Berkshire Accused of Stealing Workers’ Comp Premiums in Manhattan Lawsuit
New York City-based Breakaway Courier Corp. has filed a lawsuit against Omaha, Neb.-based Berkshire Hathaway Inc. for an alleged illegal scheme to steal workers’ compensation premiums.
A complaint against Berkshire Hathaway was filed with the state supreme court in Manhattan on behalf of Breakaway by Raymond J. Dowd and Samuel A. Blaustein of New York City based law firm Dunnington Bartholow & Miller.
In the complaint, the scheme is referred to as a “reverse Ponzi scheme” targeting New York consumers. It alleges that Berkshire Hathaway is in violation of multiple sections of New York insurance law by causing an unlicensed foreign insurance company to divert insurance premiums to another entity unlicensed by New York State and siphoning those premiums through under collateralized shell companies.
The scheme differs from a typical Ponzi scheme in which victims are paid with investments by others. Instead, it requires insureds to cover each other’s losses. The complaint states victims of the scheme are led to believe their capital is being paid into protected cells and will eventually be returned to them. Instead, it is siphoned off through an unregistered Hawaiian entity, leaving New York employers and injured workers without the funds required by New York state to cover losses related to worker injuries.
This is because Berkshire Hathaway promises New York insureds discounted workers’ comp insurance, a share in underwriting profits from workers’ comp policies and rewards for low incurred losses, while the companies are actually signing a Reinsurance Participation Agreement (RPA) – a complex derivative instrument that shifts all risk of losses from worker injuries back onto the insureds, according to the complaint.
“As injured New York workers make claims, defendants use the RPA to hit New York insureds with huge, illegal premium bills – the functional equivalent of a margin call,” the complaint says. “Defendants’ scheme relies on withholding information from state regulators. The scheme has indeed put all of New York’s taxpayers at risk.”

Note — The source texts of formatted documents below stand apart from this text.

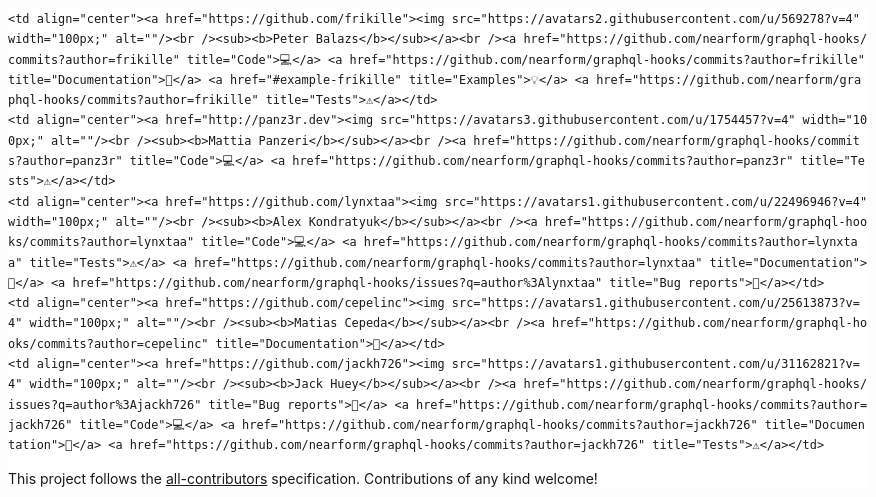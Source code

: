     <td align="center"><a href="https://github.com/frikille"><img src="https://avatars2.githubusercontent.com/u/569278?v=4" width="100px;" alt=""/><br /><sub><b>Peter Balazs</b></sub></a><br /><a href="https://github.com/nearform/graphql-hooks/commits?author=frikille" title="Code">💻</a> <a href="https://github.com/nearform/graphql-hooks/commits?author=frikille" title="Documentation">📖</a> <a href="#example-frikille" title="Examples">💡</a> <a href="https://github.com/nearform/graphql-hooks/commits?author=frikille" title="Tests">⚠️</a></td>
    <td align="center"><a href="http://panz3r.dev"><img src="https://avatars3.githubusercontent.com/u/1754457?v=4" width="100px;" alt=""/><br /><sub><b>Mattia Panzeri</b></sub></a><br /><a href="https://github.com/nearform/graphql-hooks/commits?author=panz3r" title="Code">💻</a> <a href="https://github.com/nearform/graphql-hooks/commits?author=panz3r" title="Tests">⚠️</a></td>
    <td align="center"><a href="https://github.com/lynxtaa"><img src="https://avatars1.githubusercontent.com/u/22496946?v=4" width="100px;" alt=""/><br /><sub><b>Alex Kondratyuk</b></sub></a><br /><a href="https://github.com/nearform/graphql-hooks/commits?author=lynxtaa" title="Code">💻</a> <a href="https://github.com/nearform/graphql-hooks/commits?author=lynxtaa" title="Tests">⚠️</a> <a href="https://github.com/nearform/graphql-hooks/commits?author=lynxtaa" title="Documentation">📖</a> <a href="https://github.com/nearform/graphql-hooks/issues?q=author%3Alynxtaa" title="Bug reports">🐛</a></td>
    <td align="center"><a href="https://github.com/cepelinc"><img src="https://avatars1.githubusercontent.com/u/25613873?v=4" width="100px;" alt=""/><br /><sub><b>Matias Cepeda</b></sub></a><br /><a href="https://github.com/nearform/graphql-hooks/commits?author=cepelinc" title="Documentation">📖</a></td>
    <td align="center"><a href="https://github.com/jackh726"><img src="https://avatars1.githubusercontent.com/u/31162821?v=4" width="100px;" alt=""/><br /><sub><b>Jack Huey</b></sub></a><br /><a href="https://github.com/nearform/graphql-hooks/issues?q=author%3Ajackh726" title="Bug reports">🐛</a> <a href="https://github.com/nearform/graphql-hooks/commits?author=jackh726" title="Code">💻</a> <a href="https://github.com/nearform/graphql-hooks/commits?author=jackh726" title="Documentation">📖</a> <a href="https://github.com/nearform/graphql-hooks/commits?author=jackh726" title="Tests">⚠️</a></td>
  </tr>
</table>






This project follows the [all-contributors](https://github.com/all-contributors/all-contributors) specification. Contributions of any kind welcome!
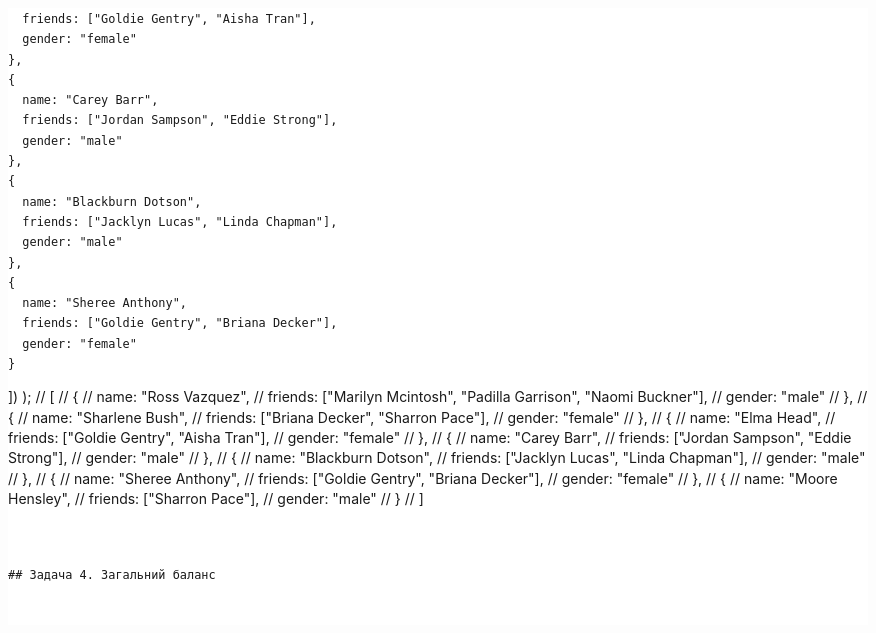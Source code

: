       friends: ["Goldie Gentry", "Aisha Tran"],
      gender: "female"
    },
    {
      name: "Carey Barr",
      friends: ["Jordan Sampson", "Eddie Strong"],
      gender: "male"
    },
    {
      name: "Blackburn Dotson",
      friends: ["Jacklyn Lucas", "Linda Chapman"],
      gender: "male"
    },
    {
      name: "Sheree Anthony",
      friends: ["Goldie Gentry", "Briana Decker"],
      gender: "female"
    }
  ])
);
// [
//   {
//     name: "Ross Vazquez",
//     friends: ["Marilyn Mcintosh", "Padilla Garrison", "Naomi Buckner"],
//     gender: "male"
//   },
//   {
//     name: "Sharlene Bush",
//     friends: ["Briana Decker", "Sharron Pace"],
//     gender: "female"
//   },
//   {
//     name: "Elma Head",
//     friends: ["Goldie Gentry", "Aisha Tran"],
//     gender: "female"
//   },
//   {
//     name: "Carey Barr",
//     friends: ["Jordan Sampson", "Eddie Strong"],
//     gender: "male"
//   },
//   {
//     name: "Blackburn Dotson",
//     friends: ["Jacklyn Lucas", "Linda Chapman"],
//     gender: "male"
//   },
//   {
//     name: "Sheree Anthony",
//     friends: ["Goldie Gentry", "Briana Decker"],
//     gender: "female"
//   },
//   {
//     name: "Moore Hensley",
//     friends: ["Sharron Pace"],
//     gender: "male"
//   }
// ]
```


## Задача 4. Загальний баланс



```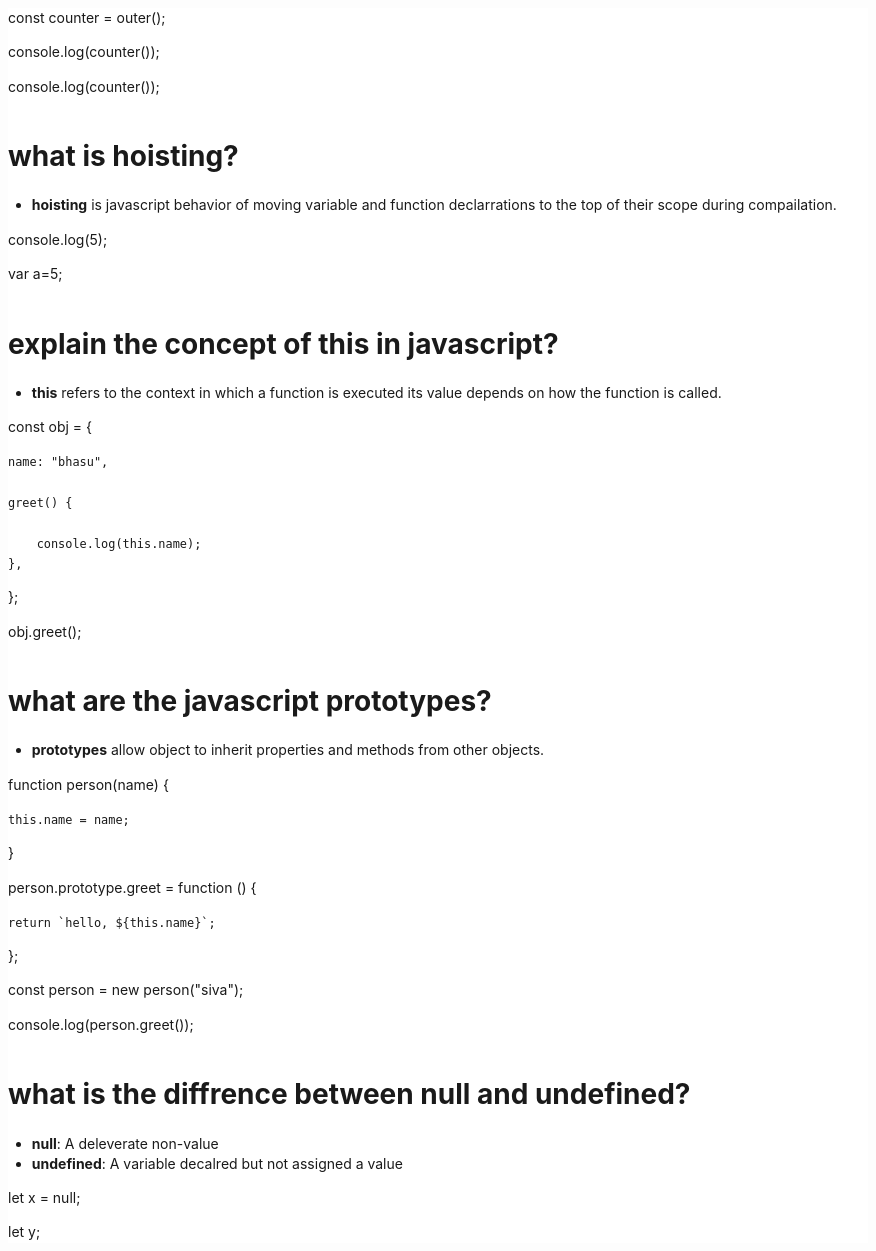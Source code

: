 const counter = outer();

console.log(counter());

console.log(counter());
# what is hoisting?
- **hoisting** is javascript behavior of moving variable and function declarrations to the top of their scope during compailation.

console.log(5);

var a=5;
# explain the concept of this  in javascript?
- **this** refers to the context in which a function is executed its value depends on how the function is called.

const obj = {

    name: "bhasu",

    greet() {

        console.log(this.name);
    },
};

obj.greet();
# what are the javascript prototypes?
- **prototypes** allow object to inherit properties and methods from other objects.

function person(name) {

    this.name = name;

}

person.prototype.greet = function () {

    return `hello, ${this.name}`;

};

const person = new person("siva");

console.log(person.greet());

# what is the diffrence between null and undefined?
- **null**: A deleverate non-value
- **undefined**: A variable decalred but not assigned a value

let x = null;

let y;
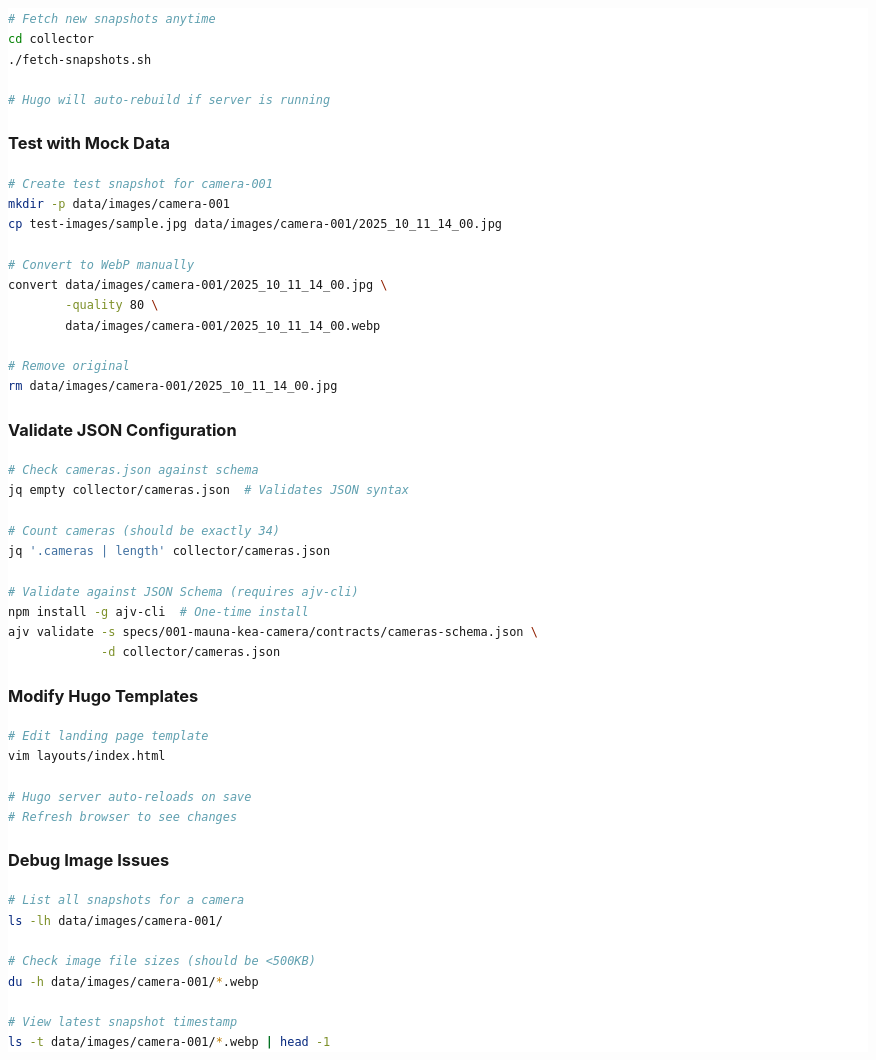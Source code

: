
 ```bash
# Fetch new snapshots anytime
cd collector
./fetch-snapshots.sh

# Hugo will auto-rebuild if server is running
```

### Test with Mock Data

```bash
# Create test snapshot for camera-001
mkdir -p data/images/camera-001
cp test-images/sample.jpg data/images/camera-001/2025_10_11_14_00.jpg

# Convert to WebP manually
convert data/images/camera-001/2025_10_11_14_00.jpg \
        -quality 80 \
        data/images/camera-001/2025_10_11_14_00.webp

# Remove original
rm data/images/camera-001/2025_10_11_14_00.jpg
```

### Validate JSON Configuration

```bash
# Check cameras.json against schema
jq empty collector/cameras.json  # Validates JSON syntax

# Count cameras (should be exactly 34)
jq '.cameras | length' collector/cameras.json

# Validate against JSON Schema (requires ajv-cli)
npm install -g ajv-cli  # One-time install
ajv validate -s specs/001-mauna-kea-camera/contracts/cameras-schema.json \
             -d collector/cameras.json
```

### Modify Hugo Templates

```bash
# Edit landing page template
vim layouts/index.html

# Hugo server auto-reloads on save
# Refresh browser to see changes
```

### Debug Image Issues

```bash
# List all snapshots for a camera
ls -lh data/images/camera-001/

# Check image file sizes (should be <500KB)
du -h data/images/camera-001/*.webp

# View latest snapshot timestamp
ls -t data/images/camera-001/*.webp | head -1
```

Raymond J. Dowd, with the New York law firm of Dunnington Bartholow & Miller LLP, is representing Breakaway in this case.
Dowd said the case is similar to a case in California in which Commissioner Dave Jones has faulted Berkshire’s Applied Underwriters Inc. and California Insurance Co. units over the sale to Shasta Linen Supply Inc. of a nontraditional workers’ comp policy whose terms and rates had not been reviewed by state officials.
“It’s on all fours with that,” Dowd said.
In July Jones’ office issued a cease and desist notice in the Applied case. That matter is still ongoing.
Dowd also explained the parallels in the Breakaway case with a so-called Ponzi scheme.
“Here everybody thinks they have insurance and everybody has to pay their own claims and they’re slowly realizing it that the thing they signed was not insurance,” he said. “There’s no stop-loss.”
He also said it differs in an important way with an insurance pool.
“This is a pool with a drain, and the drain goes right into Berkshire Hathaway,” he said. “Everything is swept out of the pool into a Hawaii captive.”
The case was filed on Friday. He said no court date has been set.
A spokesperson for Berkshire Hathaway did not immediately respond to a request for comment.
Insurance Journal West Editor Don Jergler contributed reporting.